Yes, filmmaking is a collaborative process. We work on scripts together, choose cast together, make style and craft decisions together – but there is still a ‘producer producer.’ That person should be the only one with the job title that describes their services. Could there be two? Sure. Are there sometimes three? Rarely. Are there ever more? Not likely. Has a writer, director or actor ever been the service-rendering producer in addition to their primary role? It has happened a few times, and there are some very unique people who have mastered two career paths to excellence.

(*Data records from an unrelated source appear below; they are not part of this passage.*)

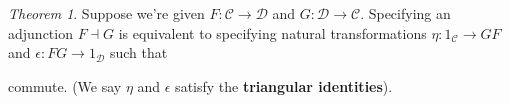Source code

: \documentclass[a4paper]{article}
\theoremstyle{definition}
\theoremstyle{remark}
\theoremstyle{default}
\newtheorem{theorem}[definition]{Theorem}
\numberwithin{definition}{section}
\begin{document}
\begin{theorem}
	Suppose we're given $F: \mathcal{C} \to \mathcal{D}$ and $G: \mathcal{D} \to \mathcal{C}$.
	Specifying an adjunction $F \dashv G$ is equivalent to specifying natural transformations
	$\eta: 1_\mathcal{C} \to GF$ and $\epsilon: FG \to 1_\mathcal{D}$ such that
	\begin{center}
	\end{center}
	commute.
	(We say $\eta$ and $\epsilon$ satisfy the \textbf{triangular identities}).
\end{theorem}
\end{document}
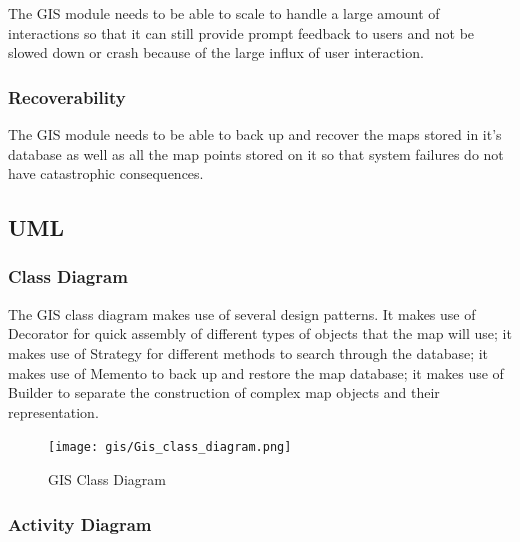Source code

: The GIS module needs to be able to scale to handle a large amount of interactions so that it can still provide prompt feedback to users and not be slowed down or crash because of the large influx of user interaction.



\subsubsection{Recoverability}

The GIS module needs to be able to back up and recover the maps stored in it's database as well as all the map points stored on it so that system failures do not have catastrophic consequences.



\pagebreak

\subsection{UML}

\subsubsection{Class Diagram}

The GIS class diagram makes use of several design patterns. It makes use of Decorator for quick assembly of different types of objects that the map will use; it makes use of Strategy for different methods to search through the database; it makes use of Memento to back up and restore the map database; it makes use of Builder to separate the construction of complex map objects and their representation.



\begin{figure}[H]

	\centering

	\texttt{[image: gis/Gis\_class\_diagram.png]}

	\caption{GIS Class Diagram}

\end{figure}








\pagebreak

\subsubsection{Activity Diagram}

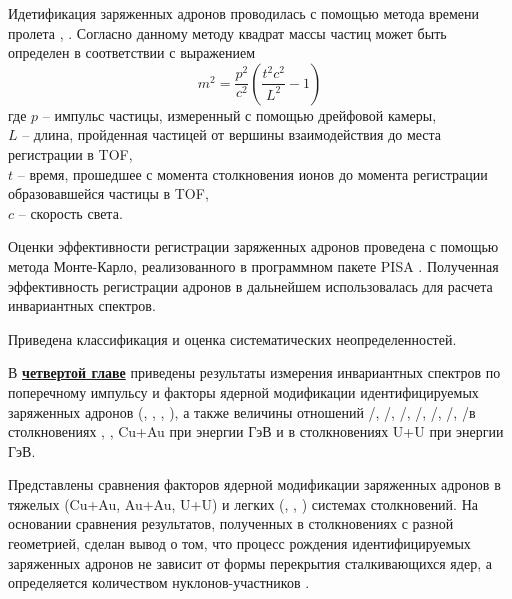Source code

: Идетификация заряженных адронов проводилась с помощью метода времени пролета \autocite{nucleus2020}, \cite{PPG026, ppg146}. Согласно данному методу  квадрат массы частиц может быть определен в соответствии с выражением 
$$m^2 = \frac{p^2}{c^2} \left(  \frac{t^2 c^2}{L^2} - 1\right)$$
где $p$ -- импульс частицы, измеренный с помощью дрейфовой камеры, \\
$L$ -- длина, пройденная частицей от вершины взаимодействия до места регистрации в TOF, \\
$t$ -- время, прошедшее с момента столкновения ионов до момента регистрации образовавшейся частицы в TOF, \\
$c$ -- скорость света.

Оценки эффективности регистрации заряженных адронов проведена с помощью метода Монте-Карло, реализованного в программном пакете PISA \cite{PISA}. Полученная эффективность регистрации адронов в дальнейшем использовалась для расчета инвариантных спектров. 

Приведена классификация и оценка систематических неопределенностей. %

\begin{comment}
Формулы в строку без номера добавляются так:
\[
    \lambda_{T_s} = K_x\frac{d{x}}{d{T_s}}, \qquad
    \lambda_{q_s} = K_x\frac{d{x}}{d{q_s}},
\]
\end{comment}

В \underline{\textbf{четвертой главе}} приведены результаты измерения инвариантных спектров по поперечному импульсу и факторы ядерной модификации идентифицируемых заряженных адронов (\pipm, \Kpm, \prot, \aprot), а также величины отношений \pim/\pip, \Km/\Kp, \prot/\aprot, \prot/\pip, \aprot/\pim, \Kp/\pip, \Km/\pim в столкновениях  \pal, \heau, Cu+Au при энергии  ГэВ и в столкновениях U+U при энергии  ГэВ. 

Представлены сравнения факторов ядерной модификации заряженных адронов в тяжелых (Cu+Au, Au+Au, U+U) и легких (\pal, \dau, \heau) системах столкновений.
На основании сравнения результатов, полученных в столкновениях с разной геометрией, сделан вывод о том, что процесс рождения идентифицируемых заряженных адронов не зависит от формы перекрытия сталкивающихся ядер, а определяется количеством нуклонов-участников \Npart.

And then there are those who contribute some valuable producing services along the way. Those individuals should be respectably credited with the Executive Producer title, as the job is defined by the PGA. And maybe those people should receive Oscar statues. That’s another issue to be considered. But Executive Producers are different from Producers. Awards and marks aside, a Producer is a Producer. Most of the time we all do a little of everything, but no one who makes a comment about a camera angle or a color gel can take a Director of Photography credit. No one who sits through an edit – and many people do – can take an Editor credit. And God knows the DGA and WGA protect their credited artists like a SWAT team.
Over the last year, two hundred ‘producer producers’ got together and renamed ourselves “Career Producers.” We define ourselves on the basis of the job functions we do. We are easy to spot, because we are compensated exclusively for our producing services, as distinct from others involved in a production who also receive compensation for services other than producing, such as writing, directing, acting, representation or financing. We formed a collective called Producers United to advocate for the sustainability of dedicated producing and ensure its future by correcting the systemic degradation of career producing. It’s time for studios, streamers, networks, financiers, agencies, unions, guilds and our creative collaborators to make a change. We just want to be what we are: producers. But we’ve lost the word to more than a quarter century of degradation events. Producers United is working to stop credit proliferation and the related hardships that are putting real producing on the cliff of an extinction event.
Let’s work together as an industry to let those wonderful, talented, exceptional producers who produced five fantastic films this year – The Brutalist, Emelia Perez, I’m Still Here, Nickel Boys and The Substance – head to that ceremony in glory. They are fighting for their recognition right now while we wait to hear who wins. We are way too sophisticated to stand by while such a gladiatorial process is carried out. Let Producers be Producers.